Before going further into Mooshabaya, we look at the related works. Yahoo Pipes, JackBe Presto, and Serena are some of the Mashup composers, that allow visual mashup composition through their graphical user interface. XBaya, Taverna, Triana, CAT (Composition Analysis Tool), Kepler, and Pegasus are some of the graphical workflow composers. Each of these tools has its own set of features and target use cases.

So what is special about Mooshabaya? Visual Mashup Composers mostly restrict themselves to Web 2.0 APIs. So far mashups are seen mostly as a content aggregation technology. Existing mashup composers do not support the monitoring of the execution of the mashups at run time. When considering the workflow composers, the traditional workflow languages have a high learning curves. Content aggregation is minimally supported in the existing tools. Mooshabaya is expected to fill these gaps in both the domains.

Let's have a look at the implementation of Mooshabaya. Registry Integration, Mashup Generation, Deployment, Monitoring, Security and the user interface are the major components.
Here we have the major use case of Mooshabaya. 

First the user wants to compose workflows - He integrates a web service registry into the system. Then he discovers and fetches the services metadata from the registry. By dragging and dropping the metadata files and other service components into the Mooshabaya canvas, he composes the workflows. 

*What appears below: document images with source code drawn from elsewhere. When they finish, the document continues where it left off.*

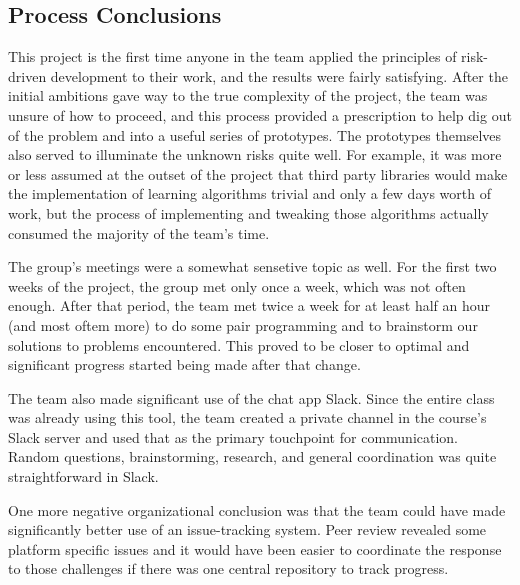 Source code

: 
\subsection{Process Conclusions}
\label{sec:conc:process-conclusions}
This project is the first time anyone in the team applied the
principles of risk-driven development to their work, and the results
were fairly satisfying.
After the initial ambitions gave way to the true complexity of the
project, the team was unsure of how to proceed, and this process
provided a prescription to help dig out of the problem and into a
useful series of prototypes.
The prototypes themselves also served to illuminate the unknown risks
quite well.
For example, it was more or less assumed at the outset of the project
that third party libraries would make the implementation of learning
algorithms trivial and only a few days worth of work, but the process
of implementing and tweaking those algorithms actually consumed the
majority of the team's time.

The group's meetings were a somewhat sensetive topic as well.
For the first two weeks of the project, the group met only once a
week, which was not often enough.
After that period, the team met twice a week for at least half an hour
(and most oftem more) to do some pair programming and to brainstorm
our solutions to problems encountered.
This proved to be closer to optimal and significant progress started
being made after that change.

The team also made significant use of the chat app Slack.
Since the entire class was already using this tool, the team created a
private channel in the course's Slack server and used that as the
primary touchpoint for communication.
Random questions, brainstorming, research, and general coordination
was quite straightforward in Slack.

One more negative organizational conclusion was that the team could
have made significantly better use of an issue-tracking system.
Peer review revealed some platform specific issues and it would have
been easier to coordinate the response to those challenges if there
was one central repository to track progress.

Then he exports the workflow as a mashup. After that he can deploy the mashups into a mashup server. Here mashups are deployed into a mashup server and the relevant workflow files and the service metadata are stored into a registry. After the deployment, he can execute the mashups deployed in the mashup server and monitor them at the execution time. Secured services found in an Identity Server too can be used in the workflow composition.

As we discussed, Mooshabaya provides a solution for the complete mashup life cycle, where the existing  products are not providing at the moment. For example the monitoring phase of the mashups.

Our reasearch was mostly focused on the two domains. The integration of a WS-Eventing based notification system for remote monitoring of the mashups. Next we have the mashup security, based on username password based authentication.

Mooshabaya has used XBaya as the core workflow composer. Rather we can consider it a mashup generator for XBaya. WSO2 Mashup Server is used as the mashup server for Mooshabaya, and WSO2 Governance Registry as the web services registry. For the performance analysis, we benchmarked its performance against the XBaya's existing options. The performance graphs compare the file sizes and the generation times. The mashup file size was considerably smaller than the respective BPEL file, thus reducing the time to deploy the file to a remote server. The mashup generation time and BPEL generation time too were close to each other, without much difference. 

Scientific researches such as the LEAD system, business processes, and educational researches are the major target users of Mooshabaya. As a point for future works, we can mention that, Mooshabaya still can be extended with further research, specifically a web based interface, and the support for the delegated authentication scenarios.